#### Exercise brief
Under this line is some data; print exactly the lines from the one containing "infrastructure restoration plan." through its last line, without pictures.

#### Input data
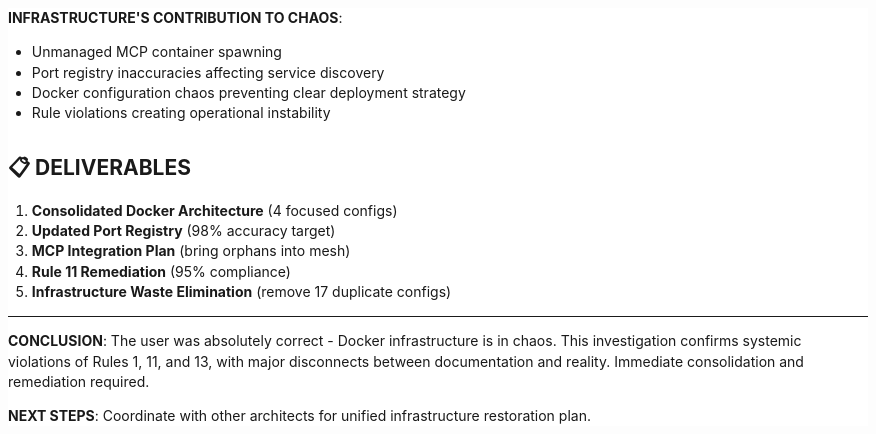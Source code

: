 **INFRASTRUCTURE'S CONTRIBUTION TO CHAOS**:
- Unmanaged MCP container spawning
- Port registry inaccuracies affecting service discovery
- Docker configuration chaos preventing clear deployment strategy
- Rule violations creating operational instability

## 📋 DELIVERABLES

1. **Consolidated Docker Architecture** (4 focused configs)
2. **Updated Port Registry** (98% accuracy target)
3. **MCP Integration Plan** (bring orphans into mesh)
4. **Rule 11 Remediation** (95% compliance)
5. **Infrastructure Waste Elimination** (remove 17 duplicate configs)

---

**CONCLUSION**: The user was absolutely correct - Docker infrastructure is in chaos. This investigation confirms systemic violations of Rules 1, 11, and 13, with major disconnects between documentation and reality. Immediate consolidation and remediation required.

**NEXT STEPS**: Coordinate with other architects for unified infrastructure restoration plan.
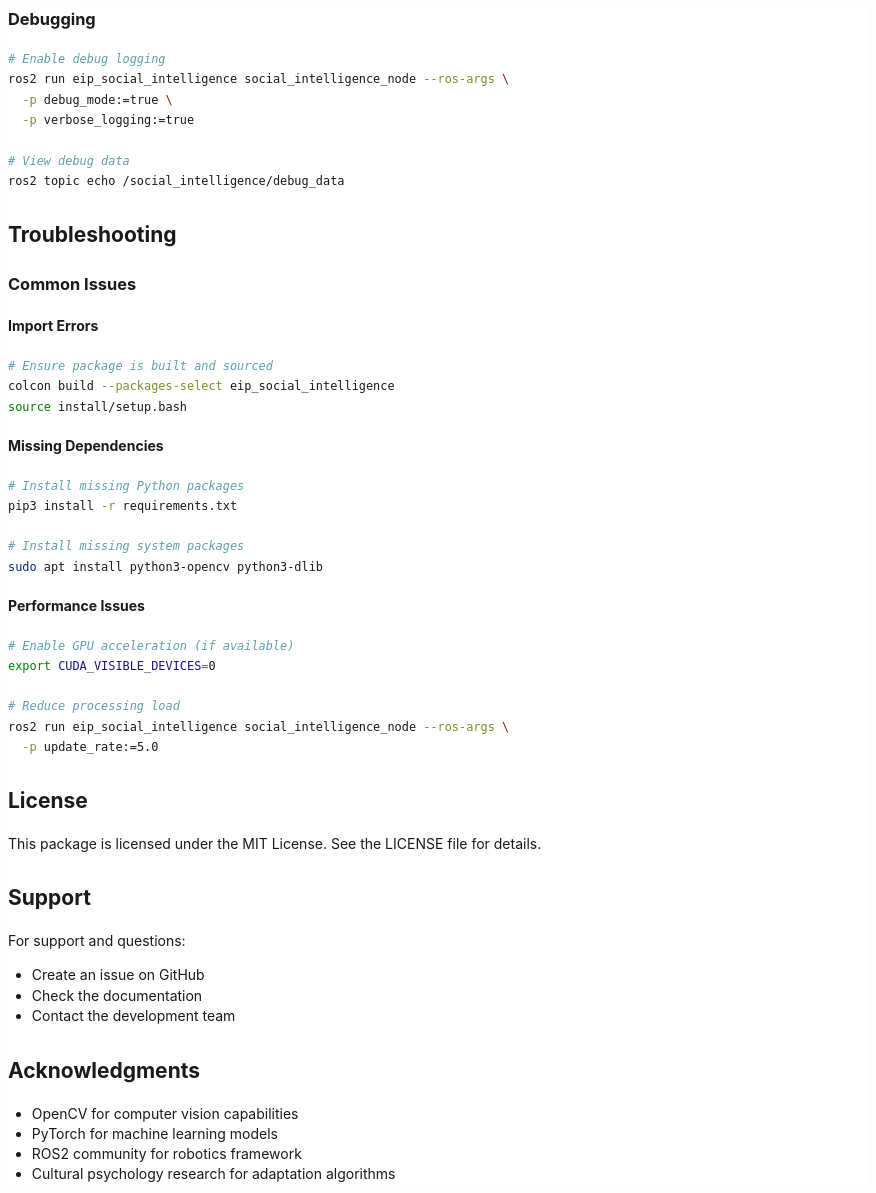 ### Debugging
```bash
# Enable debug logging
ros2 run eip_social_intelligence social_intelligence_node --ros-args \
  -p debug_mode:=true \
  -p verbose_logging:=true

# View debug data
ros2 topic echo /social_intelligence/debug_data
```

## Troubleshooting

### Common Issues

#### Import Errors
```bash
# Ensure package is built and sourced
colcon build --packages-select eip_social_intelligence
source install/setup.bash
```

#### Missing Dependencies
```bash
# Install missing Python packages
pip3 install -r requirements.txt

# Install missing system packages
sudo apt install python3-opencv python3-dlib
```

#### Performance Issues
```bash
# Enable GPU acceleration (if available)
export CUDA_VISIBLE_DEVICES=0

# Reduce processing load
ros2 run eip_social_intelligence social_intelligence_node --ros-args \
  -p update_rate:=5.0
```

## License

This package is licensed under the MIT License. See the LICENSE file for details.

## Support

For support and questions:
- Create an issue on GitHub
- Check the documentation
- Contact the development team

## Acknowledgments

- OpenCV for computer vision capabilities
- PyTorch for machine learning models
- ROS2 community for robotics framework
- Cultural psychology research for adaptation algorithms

#### Written solution
**NEXT STEPS**: Coordinate with other architects for unified infrastructure restoration plan.
 ### Debugging
```bash
# Enable debug logging
ros2 run eip_social_intelligence social_intelligence_node --ros-args \
  -p debug_mode:=true \
  -p verbose_logging:=true

# View debug data
ros2 topic echo /social_intelligence/debug_data
```

## Troubleshooting

### Common Issues

#### Import Errors
```bash
# Ensure package is built and sourced
colcon build --packages-select eip_social_intelligence
source install/setup.bash
```

#### Missing Dependencies
```bash
# Install missing Python packages
pip3 install -r requirements.txt

# Install missing system packages
sudo apt install python3-opencv python3-dlib
```

#### Performance Issues
```bash
# Enable GPU acceleration (if available)
export CUDA_VISIBLE_DEVICES=0

# Reduce processing load
ros2 run eip_social_intelligence social_intelligence_node --ros-args \
  -p update_rate:=5.0
```

## License

This package is licensed under the MIT License. See the LICENSE file for details.

## Support

For support and questions:
- Create an issue on GitHub
- Check the documentation
- Contact the development team

## Acknowledgments

- OpenCV for computer vision capabilities
- PyTorch for machine learning models
- ROS2 community for robotics framework
- Cultural psychology research for adaptation algorithms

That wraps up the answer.